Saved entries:
───

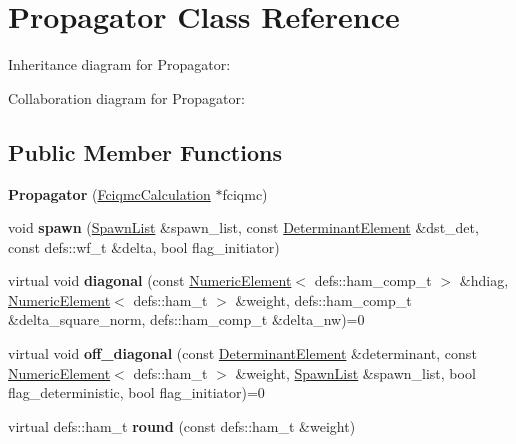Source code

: \hypertarget{classPropagator}{}\section{Propagator Class Reference}
\label{classPropagator}


Inheritance diagram for Propagator\+:


Collaboration diagram for Propagator\+:
\subsection*{Public Member Functions}
\begin{DoxyCompactItemize}
\item 
{\bfseries Propagator} (\hyperlink{classFciqmcCalculation}{Fciqmc\+Calculation} $\ast$fciqmc)\hypertarget{classPropagator_acd1e3b7e54bc7d5355147af9537ef293}{}\label{classPropagator_acd1e3b7e54bc7d5355147af9537ef293}

\item 
void {\bfseries spawn} (\hyperlink{structSpawnList}{Spawn\+List} \&spawn\+\_\+list, const \hyperlink{classDeterminantElement}{Determinant\+Element} \&dst\+\_\+det, const defs\+::wf\+\_\+t \&delta, bool flag\+\_\+initiator)\hypertarget{classPropagator_a108e9965b4c81d2d10eaa803c319ac1c}{}\label{classPropagator_a108e9965b4c81d2d10eaa803c319ac1c}

\item 
virtual void {\bfseries diagonal} (const \hyperlink{classNumericElement}{Numeric\+Element}$<$ defs\+::ham\+\_\+comp\+\_\+t $>$ \&hdiag, \hyperlink{classNumericElement}{Numeric\+Element}$<$ defs\+::ham\+\_\+t $>$ \&weight, defs\+::ham\+\_\+comp\+\_\+t \&delta\+\_\+square\+\_\+norm, defs\+::ham\+\_\+comp\+\_\+t \&delta\+\_\+nw)=0\hypertarget{classPropagator_aa8085bdb4936f6a949a9b67983c59dc8}{}\label{classPropagator_aa8085bdb4936f6a949a9b67983c59dc8}

\item 
virtual void {\bfseries off\+\_\+diagonal} (const \hyperlink{classDeterminantElement}{Determinant\+Element} \&determinant, const \hyperlink{classNumericElement}{Numeric\+Element}$<$ defs\+::ham\+\_\+t $>$ \&weight, \hyperlink{structSpawnList}{Spawn\+List} \&spawn\+\_\+list, bool flag\+\_\+deterministic, bool flag\+\_\+initiator)=0\hypertarget{classPropagator_a810395559ba2da04135c5ad2f0e66f5d}{}\label{classPropagator_a810395559ba2da04135c5ad2f0e66f5d}

\item 
virtual defs\+::ham\+\_\+t {\bfseries round} (const defs\+::ham\+\_\+t \&weight)\hypertarget{classPropagator_ac7ec659c02b60b85d2d85439f727a796}{}\label{classPropagator_ac7ec659c02b60b85d2d85439f727a796}


\end{DoxyCompactItemize}
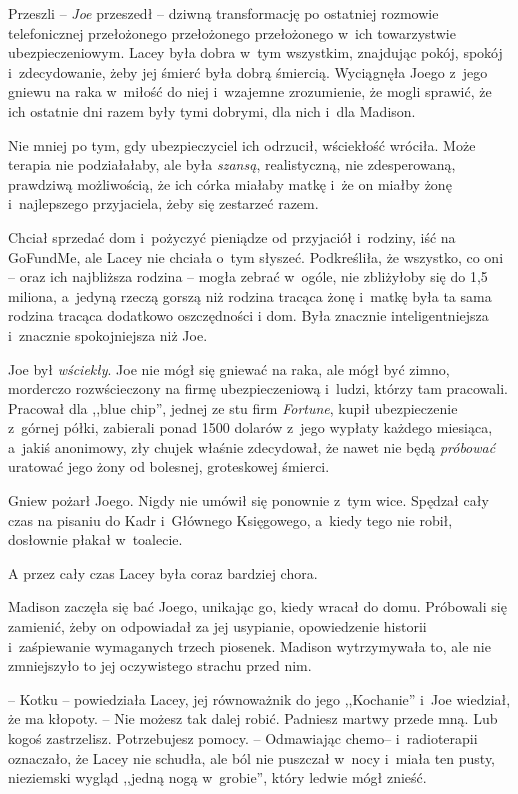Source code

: \documentclass[oneside,polish,11pt,sfheadings]{mwbk}
\begin{document}
Przeszli -- \textit{Joe} przeszedł -- dziwną transformację po ostatniej
rozmowie telefonicznej przełożonego przełożonego przełożonego w~ich
towarzystwie ubezpieczeniowym. Lacey była dobra w~tym wszystkim,
znajdując pokój, spokój i~zdecydowanie, żeby jej śmierć była dobrą
śmiercią. Wyciągnęła Joego z~jego gniewu na raka w~miłość do niej i~wzajemne zrozumienie, że mogli sprawić, że ich ostatnie dni razem były
tymi dobrymi, dla nich i~dla Madison.

Nie mniej po tym, gdy ubezpieczyciel ich odrzucił, wściekłość wróciła.
Może terapia nie podziałałaby, ale była \textit{szansą}, realistyczną, nie
zdesperowaną, prawdziwą możliwością, że ich córka miałaby matkę i~że on
miałby żonę i~najlepszego przyjaciela, żeby się zestarzeć razem.

Chciał sprzedać dom i~pożyczyć pieniądze od przyjaciół i~rodziny, iść na
GoFundMe, ale Lacey nie chciała o~tym słyszeć. Podkreśliła, że wszystko,
co oni -- oraz ich najbliższa rodzina -- mogła zebrać w~ogóle, nie
zbliżyłoby się do 1,5 miliona, a~jedyną rzeczą gorszą niż rodzina
tracąca żonę i~matkę była ta sama rodzina tracąca dodatkowo oszczędności
i dom. Była znacznie inteligentniejsza i~znacznie spokojniejsza niż Joe.

Joe był \textit{wściekły}. Joe nie mógł się gniewać na raka, ale mógł być
zimno, morderczo rozwścieczony na firmę ubezpieczeniową i~ludzi, którzy
tam pracowali. Pracował dla ,,blue chip'', jednej ze stu firm
\textit{Fortune}, kupił ubezpieczenie z~górnej półki, zabierali ponad 1500
dolarów z~jego wypłaty każdego miesiąca, a~jakiś anonimowy, zły chujek
właśnie zdecydował, że nawet nie będą \textit{próbować} uratować jego żony
od bolesnej, groteskowej śmierci.

Gniew pożarł Joego. Nigdy nie umówił się ponownie z~tym wice. Spędzał
cały czas na pisaniu do Kadr i~Głównego Księgowego, a~kiedy tego nie
robił, dosłownie płakał w~toalecie.

A przez cały czas Lacey była coraz bardziej chora.

Madison zaczęła się bać Joego, unikając go, kiedy wracał do domu.
Próbowali się zamienić, żeby on odpowiadał za jej usypianie,
opowiedzenie historii i~zaśpiewanie wymaganych trzech piosenek. Madison
wytrzymywała to, ale nie zmniejszyło to jej oczywistego strachu przed
nim.

-- Kotku -- powiedziała Lacey, jej równoważnik do jego ,,Kochanie'' i~Joe
wiedział, że ma kłopoty. -- Nie możesz tak dalej robić. Padniesz martwy
przede mną. Lub kogoś zastrzelisz. Potrzebujesz pomocy. -- Odmawiając
chemo-- i~radioterapii oznaczało, że Lacey nie schudła, ale ból nie
puszczał w~nocy i~miała ten pusty, nieziemski wygląd ,,jedną nogą w~grobie'', który ledwie mógł znieść.
\end{document}
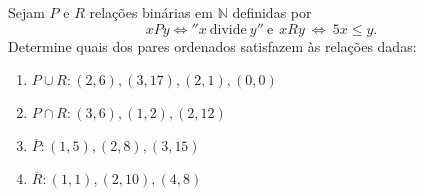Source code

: \item Sejam $P$ e $R$ relações binárias em $\mathbb{N}$ definidas por
  \[\
	xPy \Leftrightarrow ''x\ \text{divide}\ y''\ \text{e}\ \ xRy\ \Leftrightarrow\ 5x\leq y. 
  \]
Determine quais dos pares ordenados satisfazem às relações dadas:
\begin{enumerate}
  \item $P\cup R:(2,6),(3,17),(2,1),(0,0)$
  \item $P\cap R:(3,6),(1,2),(2,12)$ 
  \item $\overline{P}:(1,5),(2,8),(3,15)$ 
  \item $\overline{R}:(1,1),(2,10),(4,8)$ 
\end{enumerate}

───

Exercise details: Check each line above for "rodzina" and return the ones that have it.

Answer section:
co oni -- oraz ich najbliższa rodzina -- mogła zebrać w~ogóle, nie
zbliżyłoby się do 1,5 miliona, a~jedyną rzeczą gorszą niż rodzina
tracąca żonę i~matkę była ta sama rodzina tracąca dodatkowo oszczędności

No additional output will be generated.